President Donald Trump said Thursday he thinks he’s "very well prepared" for his summit meeting with North Korean dictator Kim Jong Un but said the meeting is more about "attitude" than it is a matter of preparation.
“I think I'm very well-prepared. I don’t think I have to prepare very much. It's about attitude, it's about willingness to get things done. But I think I have been prepared for this summit for a very long time,” Trump said in the Oval Office when asked by a reporter what he’s doing to prepare for the June 12 meeting in Singapore.
Trump made the comment sitting next to Japan's Prime Minister Shinzo Abe who was in Washington to discuss the summit.
The president added that the North Koreans are also prepared: “I think they’ve been preparing for a long time, also. So this isn’t a question of preparation, it’s a question of whether or not people want it to happen, and we’ll know that very quickly.”
Even as the president said that the summit is “all ready to go” he also qualified that everything is “subject always to change you never know in this world, subject to change.”
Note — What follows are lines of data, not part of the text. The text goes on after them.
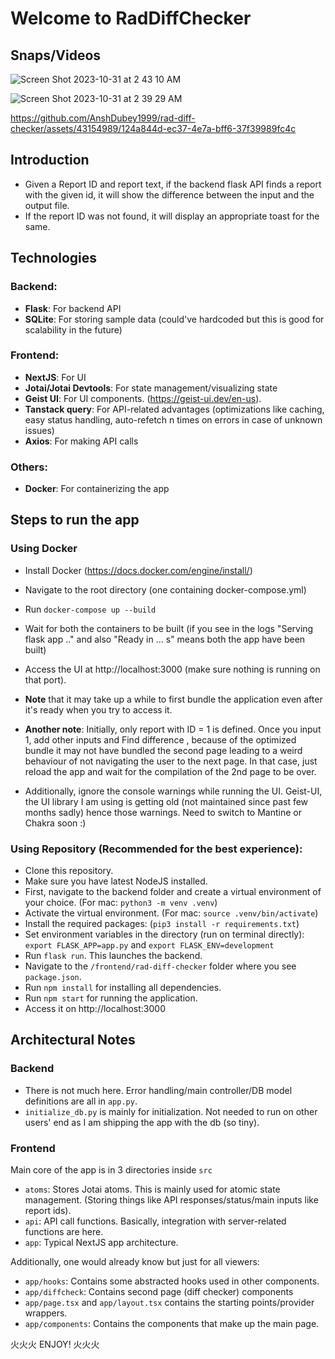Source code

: # Welcome to RadDiffChecker

## Snaps/Videos

![Screen Shot 2023-10-31 at 2 43 10 AM](https://github.com/AnshDubey1999/rad-diff-checker/assets/43154989/31a7ea83-d441-48a0-9ee0-ae01368b8773)

![Screen Shot 2023-10-31 at 2 39 29 AM](https://github.com/AnshDubey1999/rad-diff-checker/assets/43154989/6beb133c-7d50-45d9-b585-603bb589c071)

https://github.com/AnshDubey1999/rad-diff-checker/assets/43154989/124a844d-ec37-4e7a-bff6-37f39989fc4c


## Introduction
 - Given a Report ID and report text, if the backend flask API finds a report with the given id, it will show the difference between the input and the output file.
 - If the report ID was not found, it will display an appropriate toast for the same. 
  
## Technologies
### Backend:
- **Flask**: For backend API
- **SQLite**: For storing sample data (could've hardcoded but this is good for scalability in the future)

### Frontend:
- **NextJS**: For UI
- **Jotai/Jotai Devtools**: For state management/visualizing state
- **Geist UI**: For UI components. (https://geist-ui.dev/en-us).
- **Tanstack query**: For API-related advantages (optimizations like caching, easy status handling, auto-refetch n times on errors in case of unknown issues)
- **Axios**: For making API calls

### Others:
- **Docker**: For containerizing the app

## Steps to run the app
### Using Docker
- Install Docker (https://docs.docker.com/engine/install/)
- Navigate to the root directory (one containing docker-compose.yml)
- Run `docker-compose up --build`
- Wait for both the containers to be built (if you see in the logs "Serving flask app .." and also "Ready in ... s" means both the app have been built)
- Access the UI at http://localhost:3000 (make sure nothing is running on that port). 

- **Note** that it may take up a while to first bundle the application even after it's ready when you try to access it.
- **Another note**: Initially, only report with ID = 1 is defined. Once you input 1, add other inputs and Find difference , because of the optimized bundle it may not have bundled the second page leading to a weird behaviour of not navigating the user to the next page. In that case, just reload the app and wait for the compilation of the 2nd page to be over.
- Additionally, ignore the console warnings while running the UI. Geist-UI, the UI library I am using is getting old (not maintained since past few months sadly) hence those warnings. Need to switch to Mantine or Chakra soon :)

### Using Repository (Recommended for the best experience):
- Clone this repository.
- Make sure you have latest NodeJS installed.
- First, navigate to the backend folder and create a virtual environment of your choice. (For mac: `python3 -m venv .venv`)
- Activate the virtual environment. (For mac: `source .venv/bin/activate`)
- Install the required packages: (`pip3 install -r requirements.txt`)
- Set environment variables in the directory (run on terminal directly): `export FLASK_APP=app.py` and `export FLASK_ENV=development`
- Run `flask run`. This launches the backend.
- Navigate to the `/frontend/rad-diff-checker` folder where you see `package.json`.
- Run `npm install` for installing all dependencies.
- Run `npm start` for running the application.
- Access it on http://localhost:3000


## Architectural Notes
### Backend
- There is not much here. Error handling/main controller/DB model definitions are all in `app.py`.
- `initialize_db.py` is mainly for initialization. Not needed to run on other users' end as I am shipping the app with the db (so tiny).

### Frontend
Main core of the app is in 3 directories inside `src` 

- `atoms`: Stores Jotai atoms. This is mainly used for atomic state management. (Storing things like API responses/status/main inputs like report ids).
- `api`: API call functions. Basically, integration with server-related functions are here.
- `app`: Typical NextJS app architecture. 


Additionally, one would already know but just for all viewers:
- `app/hooks`: Contains some abstracted hooks used in other components.
- `app/diffcheck`: Contains second page (diff checker) components
- `app/page.tsx` and `app/layout.tsx` contains the starting points/provider wrappers.
- `app/components`: Contains the components that make up the main page.

⽕⽕⽕ ENJOY! ⽕⽕⽕
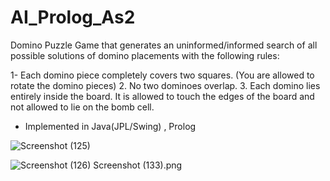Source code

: # AI_Prolog_As2

Domino Puzzle Game that generates an uninformed/informed search of all possible solutions of domino placements with the following rules:

1- Each domino piece completely covers two squares. (You are allowed to rotate the domino pieces)
2. No two dominoes overlap.
3. Each domino lies entirely inside the board. It is allowed to touch the edges of the
board and not allowed to lie on the bomb cell.

- Implemented in Java(JPL/Swing) , Prolog

![Screenshot (125)](https://user-images.githubusercontent.com/105600225/234048938-9440321f-60ed-4ad2-a9d4-ea5be95ddc93.png)

![Screenshot (126)](https://user-images.githubusercontent.com/105600225/234048880-9822905f-8b6d-4364-97ab-f5c52de88fb6.png)
 Screenshot (133).png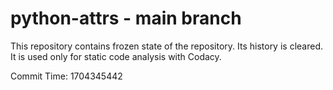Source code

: # python-attrs - main branch

This repository contains frozen state of the repository.
Its history is cleared. It is used only for static code
analysis with Codacy.

Commit Time: 1704345442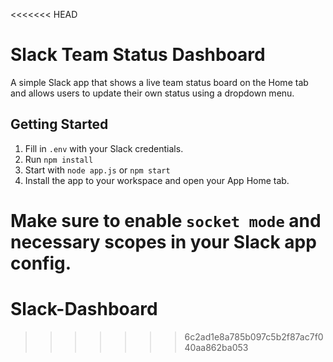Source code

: <<<<<<< HEAD
# Slack Team Status Dashboard

A simple Slack app that shows a live team status board on the Home tab and allows users to update their own status using a dropdown menu.

## Getting Started

1. Fill in `.env` with your Slack credentials.
2. Run `npm install`
3. Start with `node app.js` or `npm start`
4. Install the app to your workspace and open your App Home tab.

Make sure to enable `socket mode` and necessary scopes in your Slack app config.
=======
# Slack-Dashboard
>>>>>>> 6c2ad1e8a785b097c5b2f87ac7f040aa862ba053
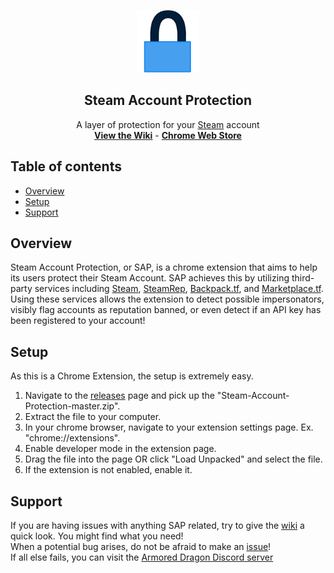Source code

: <p align="center">
  <a href="https://github.com/Armored-Dragon/Steam-Account-Protection">
    <img src="https://raw.githubusercontent.com/Armored-Dragon/Steam-Account-Protection/master/img/sap_512.png" width="100">
  </a>
  <h2 align="center">Steam Account Protection</h2>
  <p align="center">
    A layer of protection for your <a href="https://steamcommunity.com" target="_blank">Steam</a> account
    <br />
    <a href="https://github.com/Armored-Dragon/Steam-Account-Protection/wiki"><strong>View the Wiki</strong></a>
		 - 
	  <a href="https://chrome.google.com/webstore/detail/steam-account-protection/klbjlhhdphemeeblhgdmibjjfmgalofi"><strong>Chrome Web Store</strong></a>
  </p>
</p>

## Table of contents
* [Overview](#overview)
* [Setup](#setup)
* [Support](#support)

## Overview
Steam Account Protection, or SAP, is a chrome extension that aims to help its users protect their Steam Account. 
SAP achieves this by utilizing third-party services including 
 [Steam](https://steamcommunity.com), [SteamRep](https://steamrep.com), [Backpack.tf](https://backpack.tf), and [Marketplace.tf](https://marketplace.tf).
Using these services allows the extension to detect possible impersonators, visibly flag accounts as reputation banned, or even detect if an API key has been registered to your account!

## Setup
As this is a Chrome Extension, the setup is extremely easy.
1. Navigate to the [releases](https://github.com/Armored-Dragon/Steam-Account-Protection/releases) page and pick up the "Steam-Account-Protection-master.zip".
2. Extract the file to your computer.
3. In your chrome browser, navigate to your extension settings page. Ex. "chrome://extensions".
4. Enable developer mode in the extension page.
5. Drag the file into the page OR click "Load Unpacked" and select the file.
6. If the extension is not enabled, enable it.

## Support
If you are having issues with anything SAP related, try to give the [wiki](https://github.com/Armored-Dragon/Steam-Account-Protection/wiki) a quick look. You might find what you need!<br>
When a potential bug arises, do not be afraid to make an [issue](https://github.com/Armored-Dragon/Steam-Account-Protection/issues)!<br>
If all else fails, you can visit the [Armored Dragon Discord server](https://discord.gg/yzds2dR)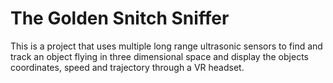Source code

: # The Golden Snitch Sniffer
This is a project that uses multiple long range ultrasonic sensors to find and track an object flying in three dimensional space and display the objects coordinates, speed and trajectory through a VR headset.
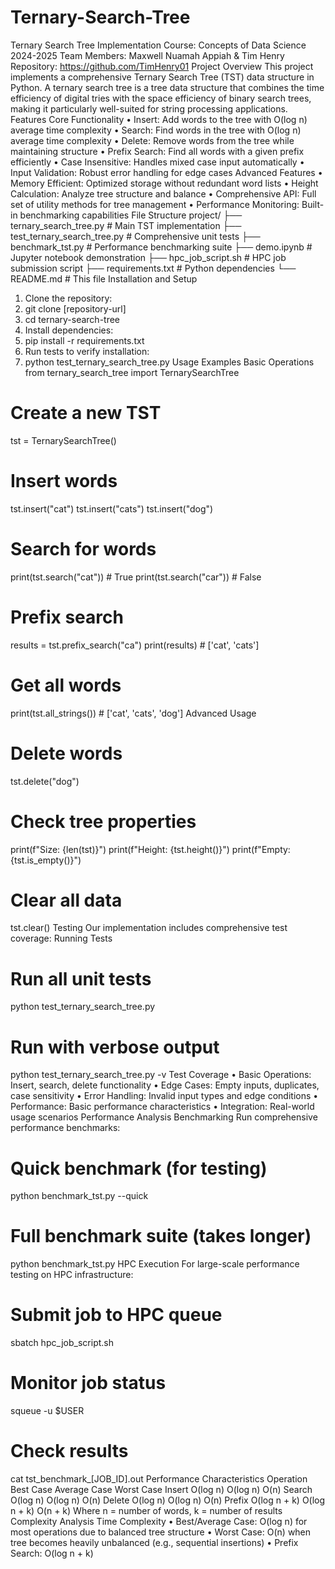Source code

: # Ternary-Search-Tree
Ternary Search Tree Implementation
Course: Concepts of Data Science 2024-2025
Team Members: Maxwell Nuamah Appiah & Tim Henry
Repository: https://github.com/TimHenry01
Project Overview
This project implements a comprehensive Ternary Search Tree (TST) data structure in Python. A ternary search tree is a tree data structure that combines the time efficiency of digital tries with the space efficiency of binary search trees, making it particularly well-suited for string processing applications.
Features
Core Functionality
•	Insert: Add words to the tree with O(log n) average time complexity
•	Search: Find words in the tree with O(log n) average time complexity
•	Delete: Remove words from the tree while maintaining structure
•	Prefix Search: Find all words with a given prefix efficiently
•	Case Insensitive: Handles mixed case input automatically
•	Input Validation: Robust error handling for edge cases
Advanced Features
•	Memory Efficient: Optimized storage without redundant word lists
•	Height Calculation: Analyze tree structure and balance
•	Comprehensive API: Full set of utility methods for tree management
•	Performance Monitoring: Built-in benchmarking capabilities
File Structure
project/
├── ternary_search_tree.py          # Main TST implementation
├── test_ternary_search_tree.py     # Comprehensive unit tests
├── benchmark_tst.py                # Performance benchmarking suite
├── demo.ipynb                      # Jupyter notebook demonstration
├── hpc_job_script.sh              # HPC job submission script
├── requirements.txt               # Python dependencies
└── README.md                      # This file
Installation and Setup
1.	Clone the repository:
2.	git clone [repository-url]
3.	cd ternary-search-tree
4.	Install dependencies:
5.	pip install -r requirements.txt
6.	Run tests to verify installation:
7.	python test_ternary_search_tree.py
Usage Examples
Basic Operations
from ternary_search_tree import TernarySearchTree

# Create a new TST
tst = TernarySearchTree()

# Insert words
tst.insert("cat")
tst.insert("cats")
tst.insert("dog")

# Search for words
print(tst.search("cat"))    # True
print(tst.search("car"))    # False

# Prefix search
results = tst.prefix_search("ca")
print(results)  # ['cat', 'cats']

# Get all words
print(tst.all_strings())  # ['cat', 'cats', 'dog']
Advanced Usage
# Delete words
tst.delete("dog")

# Check tree properties
print(f"Size: {len(tst)}")
print(f"Height: {tst.height()}")
print(f"Empty: {tst.is_empty()}")

# Clear all data
tst.clear()
Testing
Our implementation includes comprehensive test coverage:
Running Tests
# Run all unit tests
python test_ternary_search_tree.py

# Run with verbose output
python test_ternary_search_tree.py -v
Test Coverage
•	Basic Operations: Insert, search, delete functionality
•	Edge Cases: Empty inputs, duplicates, case sensitivity
•	Error Handling: Invalid input types and edge conditions
•	Performance: Basic performance characteristics
•	Integration: Real-world usage scenarios
Performance Analysis
Benchmarking
Run comprehensive performance benchmarks:
# Quick benchmark (for testing)
python benchmark_tst.py --quick

# Full benchmark suite (takes longer)
python benchmark_tst.py
HPC Execution
For large-scale performance testing on HPC infrastructure:
# Submit job to HPC queue
sbatch hpc_job_script.sh

# Monitor job status
squeue -u $USER

# Check results
cat tst_benchmark_[JOB_ID].out
Performance Characteristics
Operation	Best Case	Average Case	Worst Case
Insert	O(log n)	O(log n)	O(n)
Search	O(log n)	O(log n)	O(n)
Delete	O(log n)	O(log n)	O(n)
Prefix	O(log n + k)	O(log n + k)	O(n + k)
Where n = number of words, k = number of results
Complexity Analysis
Time Complexity
•	Best/Average Case: O(log n) for most operations due to balanced tree structure
•	Worst Case: O(n) when tree becomes heavily unbalanced (e.g., sequential insertions)
•	Prefix Search: O(log n + k)
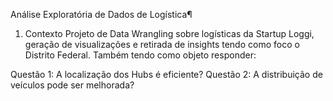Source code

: Análise Exploratória de Dados de Logística¶
1. Contexto
Projeto de Data Wrangling sobre logísticas da Startup Loggi, geração de visualizações e retirada de insights tendo como foco o Distrito Federal. Também tendo como objeto responder:

  Questão 1: A localização dos Hubs é eficiente?
  Questão 2: A distribuição de veículos pode ser melhorada?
The president also the summit will be “much more than a photo op.” While he again reemphasized that the meeting will likely not produce a firm deal, he said it will be the start of “perhaps a good relationship” as a starting point to an ultimate deal.
“Well, it's going to be much more their photo op. I think it’s a process. I’ve you that many times before. I think it's not a one-meeting deal. It would be wonderful if it were,” Trump said. “This will not be just a photo op. This will be at a minimum, we'll start with perhaps a good relationship and that's something that is very important towards the ultimate making of the deal. I'd love to say it could happen in one deal. Maybe it can.”
Trump also reiterated that the U.S. will accept nothing less of denuclearization, though he didn't define the terms of denuclearization.
“They have to denuke. If they don't denuclearize, it will not be acceptable. We cannot take sanctions off,” he said.
He also made reference to his previous golf game with Shinzo Abe in Japan, noting that they went golfing with famed Japanese pro-golfer Hideki Matsuyama, who Trump said is the number two celebrity in Japan next to Abe, who he said is the number one celebrity.